“To Be Reconciled to God”

Joseph F. McConkie, Robert L. Millet

On the other hand, there are those who become so obsessed with their own “works-righteousness,” with their own goodness, that they do not look to Christ as the true fountain of all righteousness. Men and women must rely “wholly upon the merits of him who is mighty to save” (see 2 Nephi 31:19). In the purest sense, the works of righteousness which a person performs—ordinances of salvation and deeds of Christian service—are necessary but are insufficient to lead to salvation.

No matter what a man may do in this life, his works will not save him: he will always fall short and thus be “an unprofitable servant” (Mosiah 2:21)without the grace or divine assistance of God.
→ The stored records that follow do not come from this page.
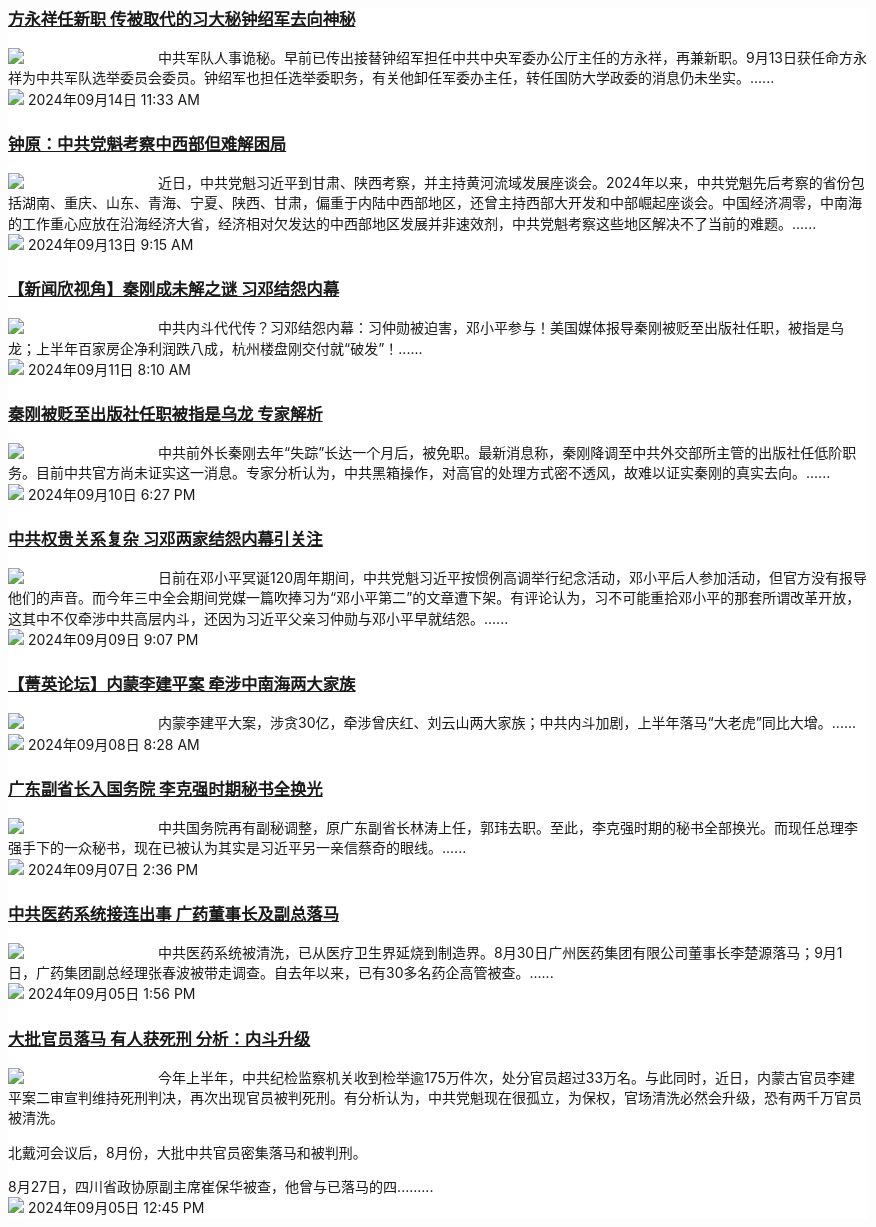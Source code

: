 <tr><td width="742"><h3><a href="https://github.com/1992513/djy/blob/master/gb/24/9/14/n14330194.md#1" target="_blank">方永祥任新职 传被取代的习大秘钟绍军去向神秘</a><br></h3><a href="https://github.com/1992513/djy/blob/master/gb/24/9/14/n14330194.md#1" target="_blank"><img width="150" src="https://i.epochtimes.com/assets/uploads/2024/03/id14214374-30_000_34KR6YU_111-150x120.jpg" align ="left"></a>中共军队人事诡秘。早前已传出接替钟绍军担任中共中央军委办公厅主任的方永祥，再兼新职。9月13日获任命方永祥为中共军队选举委员会委员。钟绍军也担任选举委职务，有关他卸任军委办主任，转任国防大学政委的消息仍未坐实。......<br><img align="bottom" src="https://www.epochtimes.com/assets/themes/djy/images/time.gif"> 2024年09月14日 11:33 AM							</td></tr>
<tr><td width="742"><h3><a href="https://github.com/1992513/djy/blob/master/gb/24/9/12/n14329402.md#1" target="_blank">钟原：中共党魁考察中西部但难解困局</a><br></h3><a href="https://github.com/1992513/djy/blob/master/gb/24/9/12/n14329402.md#1" target="_blank"><img width="150" src="https://i.epochtimes.com/assets/uploads/2024/09/id14329406-GettyImages-2169753510_light-150x120.jpg" align ="left"></a>近日，中共党魁习近平到甘肃、陕西考察，并主持黄河流域发展座谈会。2024年以来，中共党魁先后考察的省份包括湖南、重庆、山东、青海、宁夏、陕西、甘肃，偏重于内陆中西部地区，还曾主持西部大开发和中部崛起座谈会。中国经济凋零，中南海的工作重心应放在沿海经济大省，经济相对欠发达的中西部地区发展并非速效剂，中共党魁考察这些地区解决不了当前的难题。......<br><img align="bottom" src="https://www.epochtimes.com/assets/themes/djy/images/time.gif"> 2024年09月13日 9:15 AM							</td></tr>
<tr><td width="742"><h3><a href="https://github.com/1992513/djy/blob/master/gb/24/9/10/n14327801.md#1" target="_blank">【新闻欣视角】秦刚成未解之谜 习邓结怨内幕</a><br></h3><a href="https://github.com/1992513/djy/blob/master/gb/24/9/10/n14327801.md#1" target="_blank"><img width="150" src="https://i.epochtimes.com/assets/uploads/2024/09/id14327901-1200X800-150x120.jpg" align ="left"></a>中共内斗代代传？习邓结怨内幕：习仲勋被迫害，邓小平参与！美国媒体报导秦刚被贬至出版社任职，被指是乌龙；上半年百家房企净利润跌八成，杭州楼盘刚交付就“破发”！......<br><img align="bottom" src="https://www.epochtimes.com/assets/themes/djy/images/time.gif"> 2024年09月11日 8:10 AM							</td></tr>
<tr><td width="742"><h3><a href="https://github.com/1992513/djy/blob/master/gb/24/9/9/n14326771.md#1" target="_blank">秦刚被贬至出版社任职被指是乌龙 专家解析</a><br></h3><a href="https://github.com/1992513/djy/blob/master/gb/24/9/9/n14326771.md#1" target="_blank"><img width="150" src="https://i.epochtimes.com/assets/uploads/2023/12/id14133289-GettyImages-1254015247-600x400-1-150x120.jpg" align ="left"></a>中共前外长秦刚去年“失踪”长达一个月后，被免职。最新消息称，秦刚降调至中共外交部所主管的出版社任低阶职务。目前中共官方尚未证实这一消息。专家分析认为，中共黑箱操作，对高官的处理方式密不透风，故难以证实秦刚的真实去向。......<br><img align="bottom" src="https://www.epochtimes.com/assets/themes/djy/images/time.gif"> 2024年09月10日 6:27 PM							</td></tr>
<tr><td width="742"><h3><a href="https://github.com/1992513/djy/blob/master/gb/24/9/9/n14326672.md#1" target="_blank">中共权贵关系复杂 习邓两家结怨内幕引关注</a><br></h3><a href="https://github.com/1992513/djy/blob/master/gb/24/9/9/n14326672.md#1" target="_blank"><img width="150" src="https://i.epochtimes.com/assets/uploads/2024/08/id14317261-GettyImages-1152253880-600x400-1-150x120.jpeg" align ="left"></a>日前在邓小平冥诞120周年期间，中共党魁习近平按惯例高调举行纪念活动，邓小平后人参加活动，但官方没有报导他们的声音。而今年三中全会期间党媒一篇吹捧习为“邓小平第二”的文章遭下架。有评论认为，习不可能重拾邓小平的那套所谓改革开放，这其中不仅牵涉中共高层内斗，还因为习近平父亲习仲勋与邓小平早就结怨。......<br><img align="bottom" src="https://www.epochtimes.com/assets/themes/djy/images/time.gif"> 2024年09月09日 9:07 PM							</td></tr>
<tr><td width="742"><h3><a href="https://github.com/1992513/djy/blob/master/gb/24/9/7/n14325761.md#1" target="_blank">【菁英论坛】内蒙李建平案 牵涉中南海两大家族</a><br></h3><a href="https://github.com/1992513/djy/blob/master/gb/24/9/7/n14325761.md#1" target="_blank"><img width="150" src="https://i.epochtimes.com/assets/uploads/2024/09/id14326117-1200-x-800-150x120.jpg" align ="left"></a>内蒙李建平大案，涉贪30亿，牵涉曾庆红、刘云山两大家族；中共内斗加剧，上半年落马“大老虎”同比大增。......<br><img align="bottom" src="https://www.epochtimes.com/assets/themes/djy/images/time.gif"> 2024年09月08日 8:28 AM							</td></tr>
<tr><td width="742"><h3><a href="https://github.com/1992513/djy/blob/master/gb/24/9/7/n14325853.md#1" target="_blank">广东副省长入国务院 李克强时期秘书全换光</a><br></h3><a href="https://github.com/1992513/djy/blob/master/gb/24/9/7/n14325853.md#1" target="_blank"><img width="150" src="https://i.epochtimes.com/assets/uploads/2024/03/id14200507-GettyImages-2067464503-150x120.jpg" align ="left"></a>中共国务院再有副秘调整，原广东副省长林涛上任，郭玮去职。至此，李克强时期的秘书全部换光。而现任总理李强手下的一众秘书，现在已被认为其实是习近平另一亲信蔡奇的眼线。......<br><img align="bottom" src="https://www.epochtimes.com/assets/themes/djy/images/time.gif"> 2024年09月07日 2:36 PM							</td></tr>
<tr><td width="742"><h3><a href="https://github.com/1992513/djy/blob/master/gb/24/9/5/n14324506.md#1" target="_blank">中共医药系统接连出事 广药董事长及副总落马</a><br></h3><a href="https://github.com/1992513/djy/blob/master/gb/24/9/5/n14324506.md#1" target="_blank"><img width="150" src="https://i.epochtimes.com/assets/uploads/2024/09/id14324507-GettyImages-1245450372-150x120.jpg" align ="left"></a>中共医药系统被清洗，已从医疗卫生界延烧到制造界。8月30日广州医药集团有限公司董事长李楚源落马；9月1日，广药集团副总经理张春波被带走调查。自去年以来，已有30多名药企高管被查。......<br><img align="bottom" src="https://www.epochtimes.com/assets/themes/djy/images/time.gif"> 2024年09月05日 1:56 PM							</td></tr>
<tr><td width="742"><h3><a href="https://github.com/1992513/djy/blob/master/gb/24/9/5/n14324438.md#1" target="_blank">大批官员落马 有人获死刑 分析：内斗升级</a><br></h3><a href="https://github.com/1992513/djy/blob/master/gb/24/9/5/n14324438.md#1" target="_blank"><img width="150" src="https://i.epochtimes.com/assets/uploads/2024/09/id14324439-GettyImages-1187901013-150x120.jpg" align ="left"></a>今年上半年，中共纪检监察机关收到检举逾175万件次，处分官员超过33万名。与此同时，近日，内蒙古官员李建平案二审宣判维持死刑判决，再次出现官员被判死刑。有分析认为，中共党魁现在很孤立，为保权，官场清洗必然会升级，恐有两千万官员被清洗。

北戴河会议后，8月份，大批中共官员密集落马和被判刑。

8月27日，四川省政协原副主席崔保华被查，他曾与已落马的四.........<br><img align="bottom" src="https://www.epochtimes.com/assets/themes/djy/images/time.gif"> 2024年09月05日 12:45 PM							</td></tr>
Indeed, it is only after a person has so performed a lifetime of works and faithfulness—only after he has come to deny himself of all ungodliness and every worldly lust—that the grace of God, that spiritual increment of power, is efficacious.

In the language of Moroni:

“Yea, come unto Christ, and be perfected in him, and deny yourselves of all ungodliness; and if ye shall deny yourselves of all ungodliness, and love God with all your might, mind and strength, then is his grace sufficient for you, that by his grace ye may be perfect in Christ” (Moroni 10:32; italics added).